Ele olhou para mim com um ar preocupado e perguntou «O que é que foi? Eu fiz alguma coisa errada?». Eu disse «Gerson, nós não vemos o mundo como ele é, vemos o mundo como nós somos. E tu estás aqui há dias a dizer aquele cara é gente boa. Sabes o que isso quer dizer? Que tu és mesmo boa pessoa. Eu não conheço ninguém que veja o mundo como tu vês.».
Ele ficou super embaraçado. Eu nunca conheci ninguém como o Gerson, ele consegue ver o lado bom mesmo em situações em que isso é muito difícil.
Cada pessoa tem uma visão diferente do que é a realidade, condicionada pelas suas experiências pessoais. O Gerson tem uma visão muito mais bonita do mundo que a minha. Todos nós conhecemos alguém que acha que é tudo «gente boa», que os outros estão sempre disponíveis para ajudar e alguém que acha que os outros o querem enganar e que tem sempre alguma coisa negativa a dizer.
Rubem Alves disse «Nós não vemos o que vemos, nós vemos o que somos. Só vêem as belezas do mundo, aqueles que têm belezas dentro de si».
A forma como tu vês o mundo é um reflexo de quem tu és.
Esta foi uma ficha que me caiu há uns anos e que eu nunca mais me esqueci. Eu não vejo o mundo como ele é, eu vejo o mundo como eu sou.
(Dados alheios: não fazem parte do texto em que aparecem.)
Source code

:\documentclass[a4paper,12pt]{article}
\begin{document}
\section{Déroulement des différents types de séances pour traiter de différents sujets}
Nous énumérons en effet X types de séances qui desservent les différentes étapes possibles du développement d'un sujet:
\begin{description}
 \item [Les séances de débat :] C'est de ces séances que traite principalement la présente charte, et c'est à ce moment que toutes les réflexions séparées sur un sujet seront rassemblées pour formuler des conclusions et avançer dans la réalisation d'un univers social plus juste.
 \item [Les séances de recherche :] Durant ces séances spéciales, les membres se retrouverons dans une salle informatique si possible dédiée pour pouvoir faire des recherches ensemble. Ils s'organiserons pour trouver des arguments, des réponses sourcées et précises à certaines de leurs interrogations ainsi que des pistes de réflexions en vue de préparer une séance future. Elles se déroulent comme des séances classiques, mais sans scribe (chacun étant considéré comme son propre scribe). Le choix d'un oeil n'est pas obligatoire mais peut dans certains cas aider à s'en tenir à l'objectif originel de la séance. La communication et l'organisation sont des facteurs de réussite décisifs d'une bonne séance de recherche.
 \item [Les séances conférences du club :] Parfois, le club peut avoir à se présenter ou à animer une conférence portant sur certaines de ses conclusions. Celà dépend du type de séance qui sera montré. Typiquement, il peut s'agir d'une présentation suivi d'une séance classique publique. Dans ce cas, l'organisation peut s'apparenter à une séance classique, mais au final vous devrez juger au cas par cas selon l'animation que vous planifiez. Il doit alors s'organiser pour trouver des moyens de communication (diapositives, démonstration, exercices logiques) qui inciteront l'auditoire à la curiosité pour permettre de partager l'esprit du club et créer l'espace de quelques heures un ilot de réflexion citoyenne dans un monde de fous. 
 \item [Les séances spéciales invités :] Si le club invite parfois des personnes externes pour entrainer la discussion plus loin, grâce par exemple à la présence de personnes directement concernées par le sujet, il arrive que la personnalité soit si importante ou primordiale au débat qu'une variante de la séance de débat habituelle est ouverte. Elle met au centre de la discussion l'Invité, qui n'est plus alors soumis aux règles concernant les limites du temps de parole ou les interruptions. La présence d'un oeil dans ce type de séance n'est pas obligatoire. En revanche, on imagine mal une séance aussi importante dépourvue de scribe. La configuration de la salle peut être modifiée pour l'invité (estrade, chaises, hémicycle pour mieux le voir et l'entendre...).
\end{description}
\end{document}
Eu reconheço nos outros aquilo que conheço em mim.
Sabendo isto, podes olhar à tua volta e perceber que a maneira como os outros te tratam é um reflexo de quem eles são – não é um reflexo de quem tu és.
Sabendo isto, podes olhar para a forma como estás a tratar os outros, como estás a reagir às situações, e perceber que isso é um reflexo de quem tu és.
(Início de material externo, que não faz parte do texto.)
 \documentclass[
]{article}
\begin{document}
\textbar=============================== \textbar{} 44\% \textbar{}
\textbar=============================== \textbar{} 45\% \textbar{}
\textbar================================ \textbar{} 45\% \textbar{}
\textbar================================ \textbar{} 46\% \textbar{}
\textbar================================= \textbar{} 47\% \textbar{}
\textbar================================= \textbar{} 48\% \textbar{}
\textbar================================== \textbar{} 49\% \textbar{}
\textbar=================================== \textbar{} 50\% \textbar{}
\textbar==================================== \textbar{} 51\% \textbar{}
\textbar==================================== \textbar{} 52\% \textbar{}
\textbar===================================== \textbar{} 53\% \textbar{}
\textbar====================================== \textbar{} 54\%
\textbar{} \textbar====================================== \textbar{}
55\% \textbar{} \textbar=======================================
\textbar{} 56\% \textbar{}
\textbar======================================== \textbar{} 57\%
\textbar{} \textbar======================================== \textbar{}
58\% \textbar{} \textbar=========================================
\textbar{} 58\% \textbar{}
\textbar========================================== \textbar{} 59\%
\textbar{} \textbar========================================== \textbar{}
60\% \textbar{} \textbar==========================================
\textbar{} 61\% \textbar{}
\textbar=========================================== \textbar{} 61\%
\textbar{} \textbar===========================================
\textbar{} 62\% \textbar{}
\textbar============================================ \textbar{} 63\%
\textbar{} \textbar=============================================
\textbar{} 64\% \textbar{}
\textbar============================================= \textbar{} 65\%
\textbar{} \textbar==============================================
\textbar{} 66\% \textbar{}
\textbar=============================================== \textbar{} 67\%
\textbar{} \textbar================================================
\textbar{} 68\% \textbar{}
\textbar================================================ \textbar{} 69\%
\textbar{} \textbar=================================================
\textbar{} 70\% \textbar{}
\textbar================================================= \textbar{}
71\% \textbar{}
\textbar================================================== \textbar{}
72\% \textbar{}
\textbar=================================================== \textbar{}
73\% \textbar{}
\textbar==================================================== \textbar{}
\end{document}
Sabendo isto, podemos distinguir o território dos mapas que usamos para nos orientar, podemos separar a realidade dos filtros que usamos para a interpretar. Só o facto de termos esta consciência torna-nos mais tolerantes e capazes de aceitar o próximo como ele é.
A outra boa notícia é que o contrário também se aplica: com tempo, a prática consciente de outras formas de ver e de interagir com o mundo vai-se reflectindo na pessoa que és.